Planting warm season vegetables

It's tempting when the weather's mild to think about putting out tomatoes and peppers, and sowing seeds of squash and cucumbers, especially when the garden centers are full of plants. It's still too soon for us for the really warm-weather loving plants, based on the last 'average' frost date of April 15.

But, there's a progression of sowing as the soil temperatures gradually warm. First, the really cold-hardy plants (garden peas, snow peas, sugar snap peas, fava beans, and onion plants), then as spring gets underway (but frost might still be a possibility), planting spinach, potatoes, carrots, beets, chard, more greens, and lettuce. Winter squash seed can be planted now, getting a jump on the long season they need, but basically the seeds wait until the soil warms up enough to trigger germination.

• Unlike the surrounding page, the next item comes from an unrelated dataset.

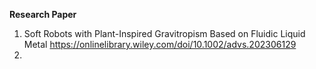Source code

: **Research Paper**
1. Soft Robots with Plant-Inspired Gravitropism Based on Fluidic Liquid Metal https://onlinelibrary.wiley.com/doi/10.1002/advs.202306129
2.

It's always an interesting progression, swapping out bed space, checking soil temperatures, and watching the amount of rain and whether a cold snap might be in store. This year, I seem to have an awful lot of space allocated to garlic, onions, and their kin. We quite enjoy all of them, but definitely I'm not ordering so many onion plants next year! Clearly fresh 'scallions' and young garlic will be on the menu to make room for some of the warm-season vegetables.


  1. Vegetable gardeners are so industrious! This might be why i don't grow them...a great deal more work...but worth every nibble on every pea, bean, potato or squash! gail

  2. Sounds like you have all sorts of veggies in your garden. Do you participate in a co-op? Some seasons I used to have the kids put the tomatoes and cukes in the red wagon and walk the neighborhood giving all the neighbors as much as they wanted.

  3. Gail,
    I'm not sure about iindustriousness. But it is a gardening activity to putter with almost all year.

    I think you'd be surprised at how easy it is, especially with small raised beds -- and do give the lettuce mix in a container a try before it get too warm!

    I enjoy monitoring my vegetables and herbs (which basically I manage like a perennial border with change-outs), and the main veg garden is right outside the kitchen door, so it's easy to keep track of.

    And, Janet, I like to grow all sorts of things and experiment, but do have to give things away sometimes, too. That's why my gardening companion won't agree to converting more (boring) scruffy lawn space to vegetable beds! I was hopeful last year that the drought had kiiled the grass in that area, oh well.

    A co-op sort of plant swap would be a great idea, too.